EXERCISE – An exact copy of the data is required, with no pictures in it.

····················

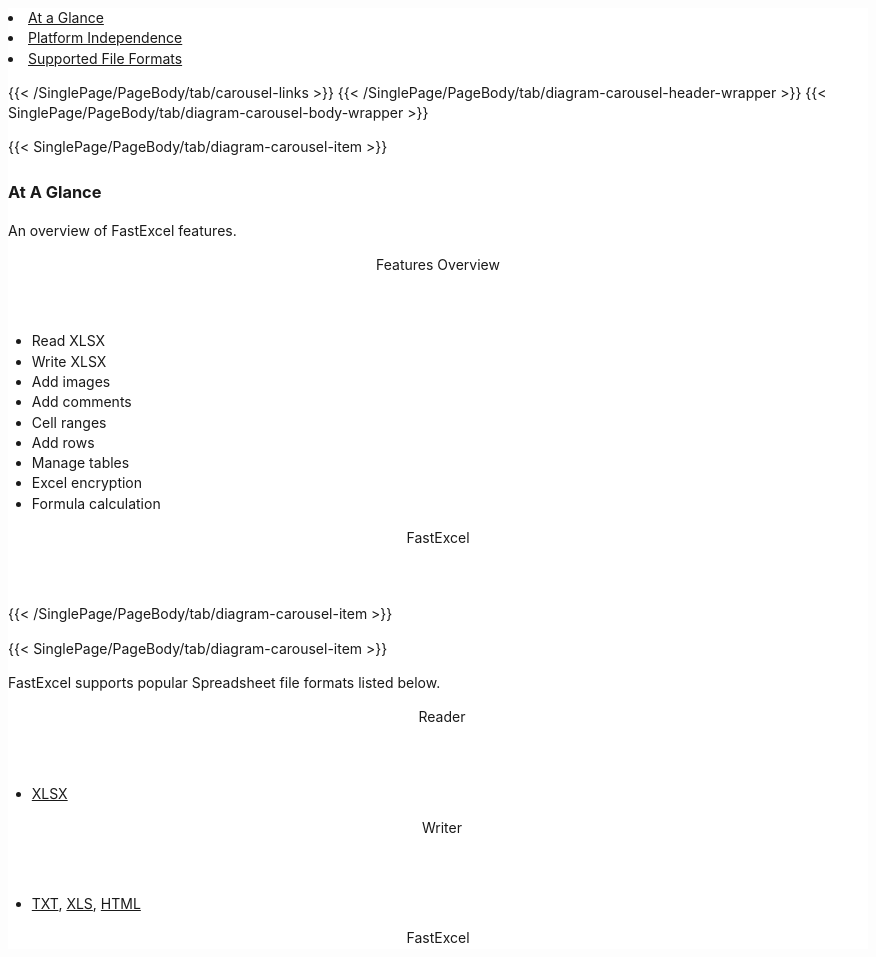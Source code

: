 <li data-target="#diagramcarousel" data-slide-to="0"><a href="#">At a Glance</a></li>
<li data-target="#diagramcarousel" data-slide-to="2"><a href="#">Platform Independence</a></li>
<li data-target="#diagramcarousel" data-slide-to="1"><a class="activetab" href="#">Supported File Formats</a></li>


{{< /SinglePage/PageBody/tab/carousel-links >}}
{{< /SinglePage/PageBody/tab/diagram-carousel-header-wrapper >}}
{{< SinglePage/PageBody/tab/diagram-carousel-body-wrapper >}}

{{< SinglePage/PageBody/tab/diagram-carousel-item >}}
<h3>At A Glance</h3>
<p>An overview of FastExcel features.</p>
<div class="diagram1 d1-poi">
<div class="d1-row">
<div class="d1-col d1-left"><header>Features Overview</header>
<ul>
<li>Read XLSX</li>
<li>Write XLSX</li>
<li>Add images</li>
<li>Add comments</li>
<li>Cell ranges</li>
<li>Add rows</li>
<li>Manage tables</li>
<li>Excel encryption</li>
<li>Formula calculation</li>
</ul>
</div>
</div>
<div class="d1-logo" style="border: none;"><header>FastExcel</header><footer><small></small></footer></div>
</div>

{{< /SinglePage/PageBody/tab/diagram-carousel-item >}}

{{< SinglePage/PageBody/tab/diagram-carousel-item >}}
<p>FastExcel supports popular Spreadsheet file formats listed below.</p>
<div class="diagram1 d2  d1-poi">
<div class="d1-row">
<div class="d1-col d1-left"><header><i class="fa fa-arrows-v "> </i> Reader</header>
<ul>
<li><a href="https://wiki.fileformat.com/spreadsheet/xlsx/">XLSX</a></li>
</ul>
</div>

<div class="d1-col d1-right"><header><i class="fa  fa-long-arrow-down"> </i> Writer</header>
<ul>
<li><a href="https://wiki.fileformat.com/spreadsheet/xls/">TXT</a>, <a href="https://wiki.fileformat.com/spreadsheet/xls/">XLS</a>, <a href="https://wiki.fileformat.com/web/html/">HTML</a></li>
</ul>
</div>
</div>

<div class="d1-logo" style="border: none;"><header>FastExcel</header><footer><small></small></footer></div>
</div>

····················

OUTPUT –
Source code

: <li data-target="#diagramcarousel" data-slide-to="0"><a href="#">At a Glance</a></li>
<li data-target="#diagramcarousel" data-slide-to="2"><a href="#">Platform Independence</a></li>
<li data-target="#diagramcarousel" data-slide-to="1"><a class="activetab" href="#">Supported File Formats</a></li>


{{< /SinglePage/PageBody/tab/carousel-links >}}
{{< /SinglePage/PageBody/tab/diagram-carousel-header-wrapper >}}
{{< SinglePage/PageBody/tab/diagram-carousel-body-wrapper >}}

{{< SinglePage/PageBody/tab/diagram-carousel-item >}}
<h3>At A Glance</h3>
<p>An overview of FastExcel features.</p>
<div class="diagram1 d1-poi">
<div class="d1-row">
<div class="d1-col d1-left"><header>Features Overview</header>
<ul>
<li>Read XLSX</li>
<li>Write XLSX</li>
<li>Add images</li>
<li>Add comments</li>
<li>Cell ranges</li>
<li>Add rows</li>
<li>Manage tables</li>
<li>Excel encryption</li>
<li>Formula calculation</li>
</ul>
</div>
</div>
<div class="d1-logo" style="border: none;"><header>FastExcel</header><footer><small></small></footer></div>
</div>

{{< /SinglePage/PageBody/tab/diagram-carousel-item >}}

{{< SinglePage/PageBody/tab/diagram-carousel-item >}}
<p>FastExcel supports popular Spreadsheet file formats listed below.</p>
<div class="diagram1 d2  d1-poi">
<div class="d1-row">
<div class="d1-col d1-left"><header><i class="fa fa-arrows-v "> </i> Reader</header>
<ul>
<li><a href="https://wiki.fileformat.com/spreadsheet/xlsx/">XLSX</a></li>
</ul>
</div>

<div class="d1-col d1-right"><header><i class="fa  fa-long-arrow-down"> </i> Writer</header>
<ul>
<li><a href="https://wiki.fileformat.com/spreadsheet/xls/">TXT</a>, <a href="https://wiki.fileformat.com/spreadsheet/xls/">XLS</a>, <a href="https://wiki.fileformat.com/web/html/">HTML</a></li>
</ul>
</div>
</div>

<div class="d1-logo" style="border: none;"><header>FastExcel</header><footer><small></small></footer></div>
</div>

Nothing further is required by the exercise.